Capite l’attualità dell’esperienza con il Vangelo di questa domenica: Mandati a predicare il vangelo ad ogni creatura (Marco 16,15) scacciavano molti demoni, ungevano di olio molti infermi e li guarivano. La forza del Vangelo, della Bella Notizia di Dio che gratuitamente ci ama fin da quando eravamo peccatori (Rom 5,8) opera guarigioni senza confini di religioni o popoli.
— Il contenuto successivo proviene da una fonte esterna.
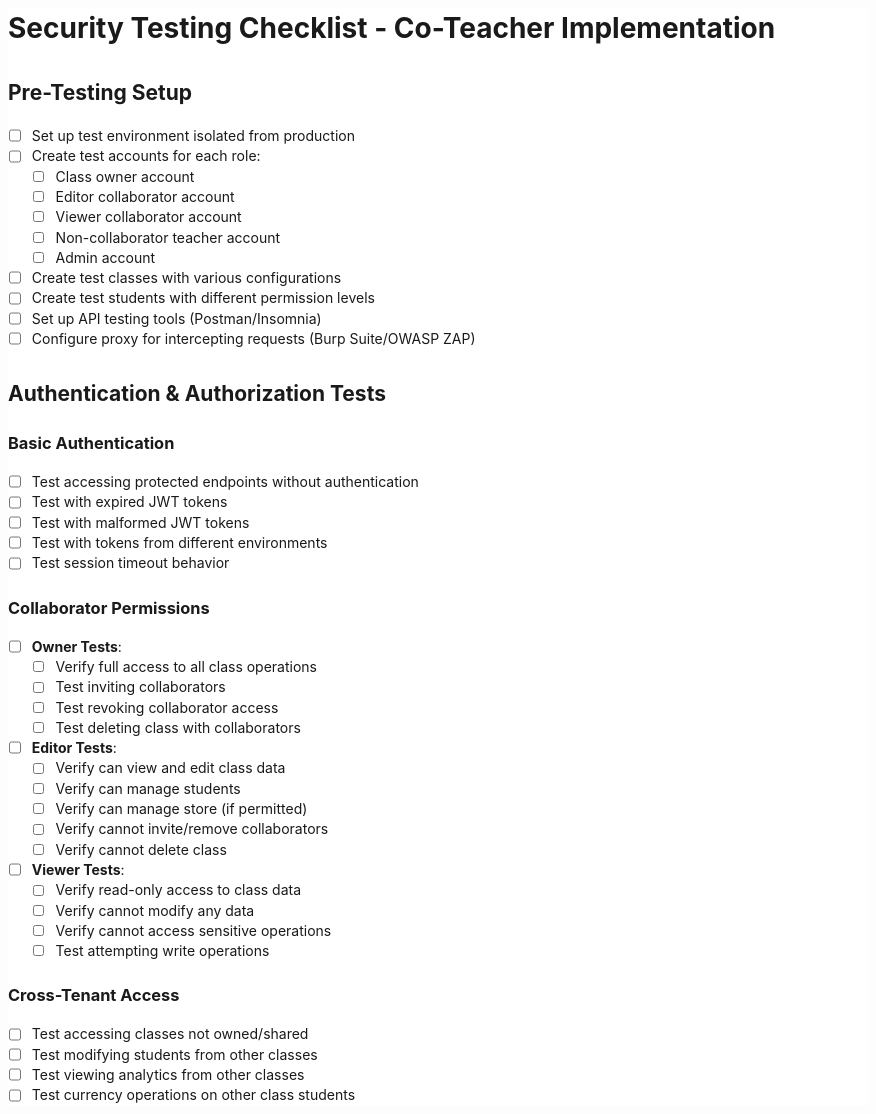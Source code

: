# Security Testing Checklist - Co-Teacher Implementation

## Pre-Testing Setup

- [ ] Set up test environment isolated from production
- [ ] Create test accounts for each role:
  - [ ] Class owner account
  - [ ] Editor collaborator account
  - [ ] Viewer collaborator account
  - [ ] Non-collaborator teacher account
  - [ ] Admin account
- [ ] Create test classes with various configurations
- [ ] Create test students with different permission levels
- [ ] Set up API testing tools (Postman/Insomnia)
- [ ] Configure proxy for intercepting requests (Burp Suite/OWASP ZAP)

## Authentication & Authorization Tests

### Basic Authentication
- [ ] Test accessing protected endpoints without authentication
- [ ] Test with expired JWT tokens
- [ ] Test with malformed JWT tokens
- [ ] Test with tokens from different environments
- [ ] Test session timeout behavior

### Collaborator Permissions
- [ ] **Owner Tests**:
  - [ ] Verify full access to all class operations
  - [ ] Test inviting collaborators
  - [ ] Test revoking collaborator access
  - [ ] Test deleting class with collaborators

- [ ] **Editor Tests**:
  - [ ] Verify can view and edit class data
  - [ ] Verify can manage students
  - [ ] Verify can manage store (if permitted)
  - [ ] Verify cannot invite/remove collaborators
  - [ ] Verify cannot delete class

- [ ] **Viewer Tests**:
  - [ ] Verify read-only access to class data
  - [ ] Verify cannot modify any data
  - [ ] Verify cannot access sensitive operations
  - [ ] Test attempting write operations

### Cross-Tenant Access
- [ ] Test accessing classes not owned/shared
- [ ] Test modifying students from other classes
- [ ] Test viewing analytics from other classes
- [ ] Test currency operations on other class students
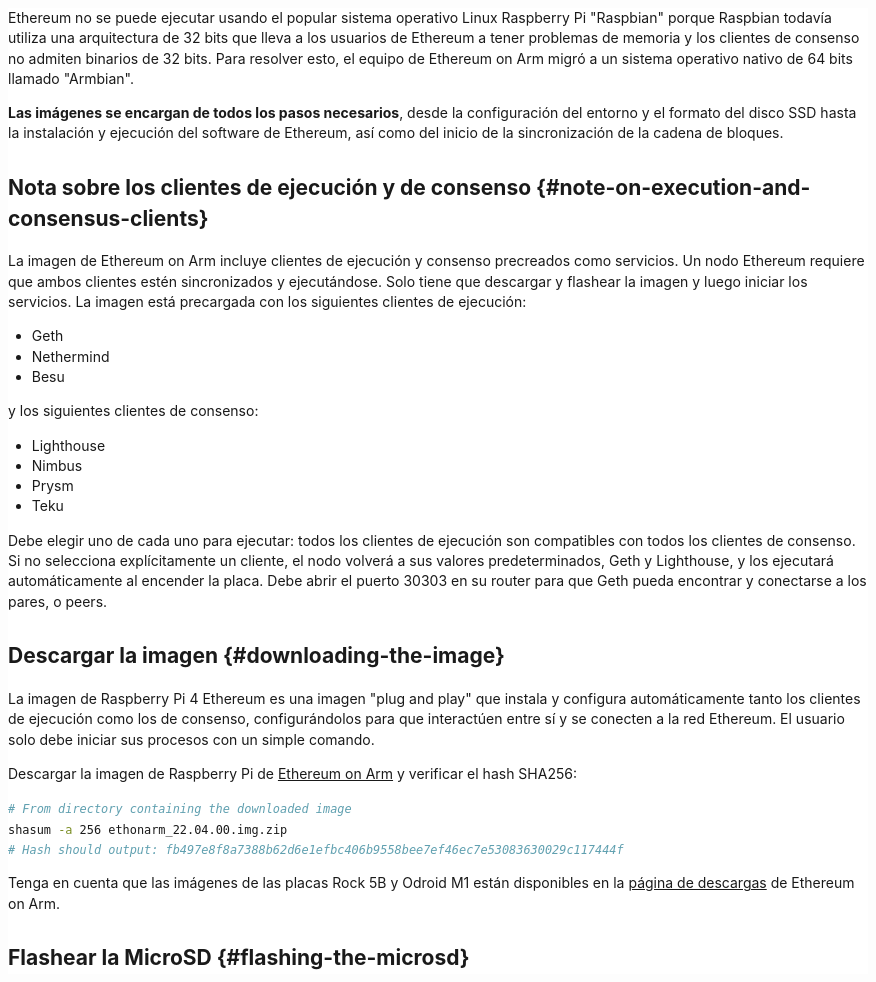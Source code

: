Ethereum no se puede ejecutar usando el popular sistema operativo Linux Raspberry Pi "Raspbian" porque Raspbian todavía utiliza una arquitectura de 32 bits que lleva a los usuarios de Ethereum a tener problemas de memoria y los clientes de consenso no admiten binarios de 32 bits. Para resolver esto, el equipo de Ethereum on Arm migró a un sistema operativo nativo de 64 bits llamado "Armbian".

**Las imágenes se encargan de todos los pasos necesarios**, desde la configuración del entorno y el formato del disco SSD hasta la instalación y ejecución del software de Ethereum, así como del inicio de la sincronización de la cadena de bloques.

## Nota sobre los clientes de ejecución y de consenso {#note-on-execution-and-consensus-clients}

La imagen de Ethereum on Arm incluye clientes de ejecución y consenso precreados como servicios. Un nodo Ethereum requiere que ambos clientes estén sincronizados y ejecutándose. Solo tiene que descargar y flashear la imagen y luego iniciar los servicios. La imagen está precargada con los siguientes clientes de ejecución:

- Geth
- Nethermind
- Besu

y los siguientes clientes de consenso:

- Lighthouse
- Nimbus
- Prysm
- Teku

Debe elegir uno de cada uno para ejecutar: todos los clientes de ejecución son compatibles con todos los clientes de consenso. Si no selecciona explícitamente un cliente, el nodo volverá a sus valores predeterminados, Geth y Lighthouse, y los ejecutará automáticamente al encender la placa. Debe abrir el puerto 30303 en su router para que Geth pueda encontrar y conectarse a los pares, o peers.

## Descargar la imagen {#downloading-the-image}

La imagen de Raspberry Pi 4 Ethereum es una imagen "plug and play" que instala y configura automáticamente tanto los clientes de ejecución como los de consenso, configurándolos para que interactúen entre sí y se conecten a la red Ethereum. El usuario solo debe iniciar sus procesos con un simple comando.

Descargar la imagen de Raspberry Pi de [Ethereum on Arm](https://ethereumonarm-my.sharepoint.com/:u:/p/dlosada/Ec_VmUvr80VFjf3RYSU-NzkBmj2JOteDECj8Bibde929Gw?download=1) y verificar el hash SHA256:

```sh
# From directory containing the downloaded image
shasum -a 256 ethonarm_22.04.00.img.zip
# Hash should output: fb497e8f8a7388b62d6e1efbc406b9558bee7ef46ec7e53083630029c117444f
```

Tenga en cuenta que las imágenes de las placas Rock 5B y Odroid M1 están disponibles en la [página de descargas](https://ethereum-on-arm-documentation.readthedocs.io/en/latest/quick-guide/download-and-install.html) de Ethereum on Arm.

## Flashear la MicroSD {#flashing-the-microsd}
A differenza del mio servizio da navigatore solitario, anche se non sterile, la Chiesa Pentecostale da anni si è resa nomade con diversi Pastori ‘zingari’. Alla mia frequente suggestione tra amici: “Ho testimoniato e pubblicato per due volte la mia vita tra i Rom per suscitare soprattutto la necessità irrinunciabile di un servizio pastorale”, inevitabilmente mi sento aggredito: “…sono tutti ladri!… Stanne certo lo sono nella stragrande maggioranza”.  Se ‘ladri’ lo sono dovrebbe essere motivo di maggiore nostra attenzione. O, forse, già da tanto la nostra evangelizzazione più che esperienza del Risorto, è diventata Corso di Dottrina cristiana a quanti sono nel gregge!. Consacrassimo almeno l’1% del nostro tempo al 99% che non ci cerca! Una volta da noi c’era l’incontro con le famiglie per la Benedizione Pasquale, nei più quasi dimenticata. Eppure siamo tutti invitati a una Nuova Evangelizzazione… oggetto di suggestive discussioni pastorali, senza muovere i piedi.

 

Ben venga la sottolineatura di Paolo Curtaz: «Come Amos, ognuno di noi è strappato alla sua quotidianità per diventare profeta. Siamo mandati a preparare la venuta del Signore, attraverso la nostra esperienza». E Gesù stesso ne sottolinea le condizioni: «Comunione “a due a due”. Convivenza, fatta per amore al Vangelo. Essenzialità. La Chiesa vive in relazione e in funzione del suo Maestro e Signore, attenta a occuparsi del compito affidatole: costruire il Regno in attesa del ritorno del Risorto. Dimorare: Gesù chiede di stare, di vivere con, di appartenere a questo mondo, fecondandolo e facendolo crescere come fa il lievito con la pasta».

«Chiamò i Dodici, ed incominciò a mandarli a due a due. E partiti, predicavano che la gente si convertisse, scacciavano molti demoni, ungevano di olio molti infermi e li guarivano» …ancora oggi.